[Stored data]
■ ■ ■

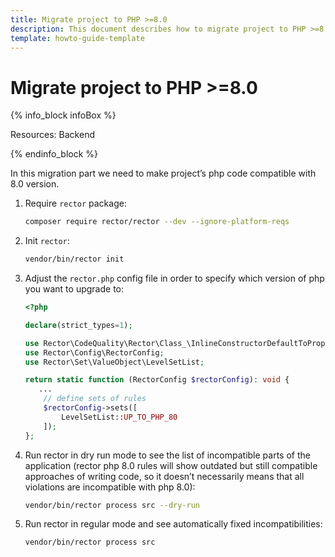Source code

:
 ```yaml
---
title: Migrate project to PHP >=8.0
description: This document describes how to migrate project to PHP >=8.0.
template: howto-guide-template
---
```


# Migrate project to PHP >=8.0

{% info_block infoBox %}

Resources: Backend

{% endinfo_block %}

In this migration part we need to make project’s php code compatible with 8.0 version.

1. Require `rector` package:
    ```bash
    composer require rector/rector --dev --ignore-platform-reqs
    ```
2. Init `rector`:
    ```bash
    vendor/bin/rector init
    ```
3. Adjust the `rector.php` config file in order to specify which version of php you want to upgrade to:
    ```php
    <?php
    
    declare(strict_types=1);
    
    use Rector\CodeQuality\Rector\Class_\InlineConstructorDefaultToPropertyRector;
    use Rector\Config\RectorConfig;
    use Rector\Set\ValueObject\LevelSetList;
    
    return static function (RectorConfig $rectorConfig): void {
       ...
        // define sets of rules
        $rectorConfig->sets([
            LevelSetList::UP_TO_PHP_80
        ]);
    };
    ```
4. Run rector in dry run mode to see the list of incompatible parts of the application
    (rector php 8.0 rules will show outdated but still compatible approaches of writing code, so it doesn’t necessarily
    means that all violations are incompatible with php 8.0):
    ```bash
    vendor/bin/rector process src --dry-run
    ```
5. Run rector in regular mode and see automatically fixed incompatibilities:
    ```bash
    vendor/bin/rector process src
    ```
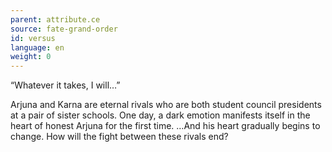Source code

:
 ```yaml
---
parent: attribute.ce
source: fate-grand-order
id: versus
language: en
weight: 0
---
```


“Whatever it takes, I will…”

Arjuna and Karna are eternal rivals who are both student council presidents at a pair of sister schools.
One day, a dark emotion manifests itself in the heart of honest Arjuna for the first time.
…And his heart gradually begins to change.
How will the fight between these rivals end?
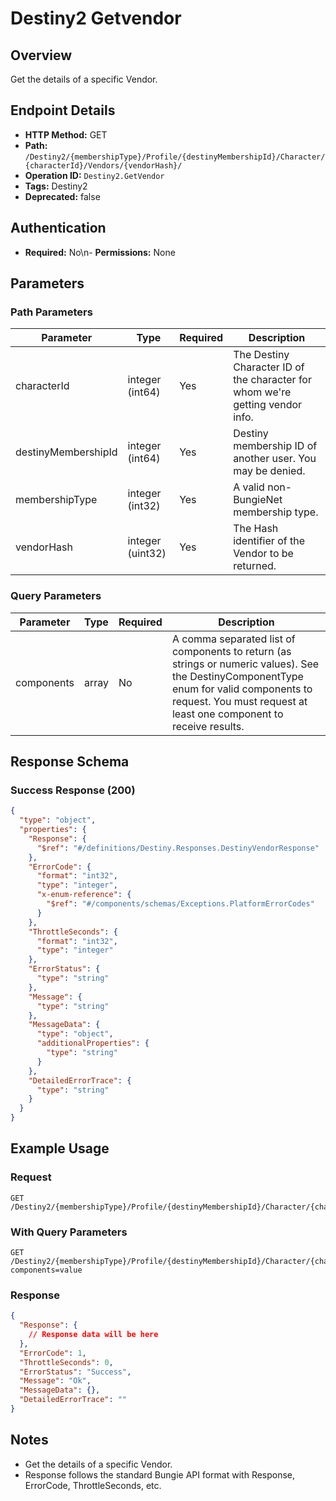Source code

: # Destiny2 Getvendor

## Overview
Get the details of a specific Vendor.

## Endpoint Details
- **HTTP Method:** GET
- **Path:** `/Destiny2/{membershipType}/Profile/{destinyMembershipId}/Character/{characterId}/Vendors/{vendorHash}/`
- **Operation ID:** `Destiny2.GetVendor`
- **Tags:** Destiny2
- **Deprecated:** false

## Authentication
- **Required:** No\n- **Permissions:** None

## Parameters

### Path Parameters
| Parameter | Type | Required | Description |
|-----------|------|----------|-------------|
| characterId | integer (int64) | Yes | The Destiny Character ID of the character for whom we're getting vendor info. |
| destinyMembershipId | integer (int64) | Yes | Destiny membership ID of another user. You may be denied. |
| membershipType | integer (int32) | Yes | A valid non-BungieNet membership type. |
| vendorHash | integer (uint32) | Yes | The Hash identifier of the Vendor to be returned. |

### Query Parameters
| Parameter | Type | Required | Description |
|-----------|------|----------|-------------|
| components | array | No | A comma separated list of components to return (as strings or numeric values). See the DestinyComponentType enum for valid components to request. You must request at least one component to receive results. |


## Response Schema

### Success Response (200)
```json
{
  "type": "object",
  "properties": {
    "Response": {
      "$ref": "#/definitions/Destiny.Responses.DestinyVendorResponse"
    },
    "ErrorCode": {
      "format": "int32",
      "type": "integer",
      "x-enum-reference": {
        "$ref": "#/components/schemas/Exceptions.PlatformErrorCodes"
      }
    },
    "ThrottleSeconds": {
      "format": "int32",
      "type": "integer"
    },
    "ErrorStatus": {
      "type": "string"
    },
    "Message": {
      "type": "string"
    },
    "MessageData": {
      "type": "object",
      "additionalProperties": {
        "type": "string"
      }
    },
    "DetailedErrorTrace": {
      "type": "string"
    }
  }
}
```


## Example Usage

### Request
```http
GET /Destiny2/{membershipType}/Profile/{destinyMembershipId}/Character/{characterId}/Vendors/{vendorHash}/
```

### With Query Parameters
```http
GET /Destiny2/{membershipType}/Profile/{destinyMembershipId}/Character/{characterId}/Vendors/{vendorHash}/?components=value
```

### Response
```json
{
  "Response": {
    // Response data will be here
  },
  "ErrorCode": 1,
  "ThrottleSeconds": 0,
  "ErrorStatus": "Success",
  "Message": "Ok",
  "MessageData": {},
  "DetailedErrorTrace": ""
}
```

## Notes
- Get the details of a specific Vendor.
- Response follows the standard Bungie API format with Response, ErrorCode, ThrottleSeconds, etc.
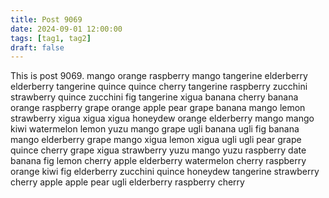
 ```yaml
---
title: Post 9069
date: 2024-09-01 12:00:00
tags: [tag1, tag2]
draft: false
---
```

This is post 9069.
mango
orange
raspberry
mango
tangerine
elderberry
elderberry
tangerine
quince
quince
cherry
tangerine
raspberry
zucchini
strawberry
quince
zucchini
fig
tangerine
xigua
banana
cherry
banana
orange
raspberry
grape
orange
apple
pear
grape
banana
mango
lemon
strawberry
xigua
xigua
xigua
honeydew
orange
elderberry
mango
mango
kiwi
watermelon
lemon
yuzu
mango
grape
ugli
banana
ugli
fig
banana
mango
elderberry
grape
mango
xigua
lemon
xigua
ugli
ugli
pear
grape
quince
cherry
grape
xigua
strawberry
yuzu
mango
yuzu
raspberry
date
banana
fig
lemon
cherry
apple
elderberry
watermelon
cherry
raspberry
orange
kiwi
fig
elderberry
zucchini
quince
honeydew
tangerine
strawberry
cherry
apple
apple
pear
ugli
elderberry
raspberry
cherry
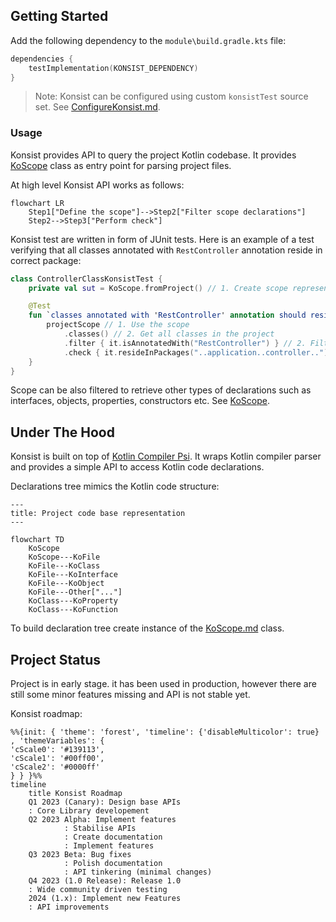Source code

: ## Getting Started

Add the following dependency to the `module\build.gradle.kts` file:

```kotlin
dependencies {
    testImplementation(KONSIST_DEPENDENCY)
}
```

> Note: Konsist can be configured using custom `konsistTest` source set. See [ConfigureKonsist.md](ConfigureKonsist.md).

### Usage

Konsist provides API to query the project Kotlin codebase. It provides
[KoScope](src/main/kotlin/com/lemon/konsist/core/declaration/KoScope.kt) class as entry point for parsing project files.

At high level Konsist API works as follows:

```mermaid
flowchart LR
    Step1["Define the scope"]-->Step2["Filter scope declarations"]
    Step2-->Step3["Perform check"]
```

Konsist test are written in form of JUnit tests. Here is an example of a test verifying that all classes annotated with 
`RestController` annotation reside in correct package:


```kotlin
class ControllerClassKonsistTest {
    private val sut = KoScope.fromProject() // 1. Create scope representing the whole project (all Kotlin files in project)

    @Test
    fun `classes annotated with 'RestController' annotation should reside in __application__controller__ package`() {
        projectScope // 1. Use the scope
            .classes() // 2. Get all classes in the project
            .filter { it.isAnnotatedWith("RestController") } // 2. Filter classes annotated with 'RestController'
            .check { it.resideInPackages("..application..controller..") } // 3. Define the check
    }
}
```

Scope can be also filtered to retrieve other types of declarations such as interfaces, objects, properties, constructors etc.
See [KoScope](src/main/kotlin/com/lemon/konsist/core/declaration/KoScope.kt).

## Under The Hood

Konsist is built on top of [Kotlin Compiler Psi](https://github.com/JetBrains/kotlin/tree/master/compiler/psi/src/org/jetbrains/kotlin/psi).
It wraps Kotlin compiler parser and provides a simple API to access Kotlin code declarations. 

Declarations tree mimics the Kotlin code structure:

```mermaid
---
title: Project code base representation
---

flowchart TD
    KoScope
    KoScope---KoFile
    KoFile---KoClass
    KoFile---KoInterface
    KoFile---KoObject
    KoFile---Other["..."]
    KoClass---KoProperty
    KoClass---KoFunction
```

To build declaration tree create instance of the [KoScope.md](KoScope.md) class.

## Project Status

Project is in early stage. it has been used in production, however there are still some minor features missing and API
is not stable yet. 

Konsist roadmap:

```mermaid
%%{init: { 'theme': 'forest', 'timeline': {'disableMulticolor': true} , 'themeVariables': {
'cScale0': '#139113',
'cScale1': '#00ff00',
'cScale2': '#0000ff'
} } }%%
timeline
    title Konsist Roadmap
    Q1 2023 (Canary): Design base APIs
    : Core Library developement
    Q2 2023 Alpha: Implement features
            : Stabilise APIs
            : Create documentation
            : Implement features
    Q3 2023 Beta: Bug fixes
            : Polish documentation
            : API tinkering (minimal changes)
    Q4 2023 (1.0 Release): Release 1.0
    : Wide community driven testing
    2024 (1.x): Implement new Features
    : API improvements 
```
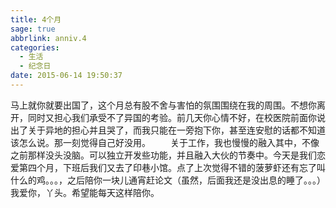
```yaml
---
title: 4个月
sage: true
abbrlink: anniv.4
categories:
  - 生活
  - 纪念日
date: 2015-06-14 19:50:37
---
```


马上就你就要出国了，这个月总有股不舍与害怕的氛围围绕在我的周围。不想你离开，同时又担心我们承受不了异国的考验。前几天你心情不好，在校医院前面你说出了关于异地的担心并且哭了，而我只能在一旁抱下你，甚至连安慰的话都不知道该怎么说。那一刻觉得自己好没用。 
　　关于工作，我也慢慢的融入其中，不像之前那样没头没脑。可以独立开发些功能，并且融入大伙的节奏中。今天是我们恋爱第四个月，下班后我们又去了印巷小馆。点了上次觉得不错的菠萝虾还有忘了叫什么的鸡。。。，之后陪你一块儿通宵赶论文（虽然，后面我还是没出息的睡了。。。）我爱你，丫头。希望能每天这样陪你。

■ ■ ■

**About this exercise:** Take the lines above from the top of the records through the one with "4. Run rector" and repeat them exactly, without any pictures.

**Solution:**
Source code

:
 ```yaml
---
title: Migrate project to PHP >=8.0
description: This document describes how to migrate project to PHP >=8.0.
template: howto-guide-template
---
```


# Migrate project to PHP >=8.0

{% info_block infoBox %}

Resources: Backend

{% endinfo_block %}

In this migration part we need to make project’s php code compatible with 8.0 version.

1. Require `rector` package:
    ```bash
    composer require rector/rector --dev --ignore-platform-reqs
    ```
2. Init `rector`:
    ```bash
    vendor/bin/rector init
    ```
3. Adjust the `rector.php` config file in order to specify which version of php you want to upgrade to:
    ```php
    <?php
    
    declare(strict_types=1);
    
    use Rector\CodeQuality\Rector\Class_\InlineConstructorDefaultToPropertyRector;
    use Rector\Config\RectorConfig;
    use Rector\Set\ValueObject\LevelSetList;
    
    return static function (RectorConfig $rectorConfig): void {
       ...
        // define sets of rules
        $rectorConfig->sets([
            LevelSetList::UP_TO_PHP_80
        ]);
    };
    ```
4. Run rector in dry run mode to see the list of incompatible parts of the application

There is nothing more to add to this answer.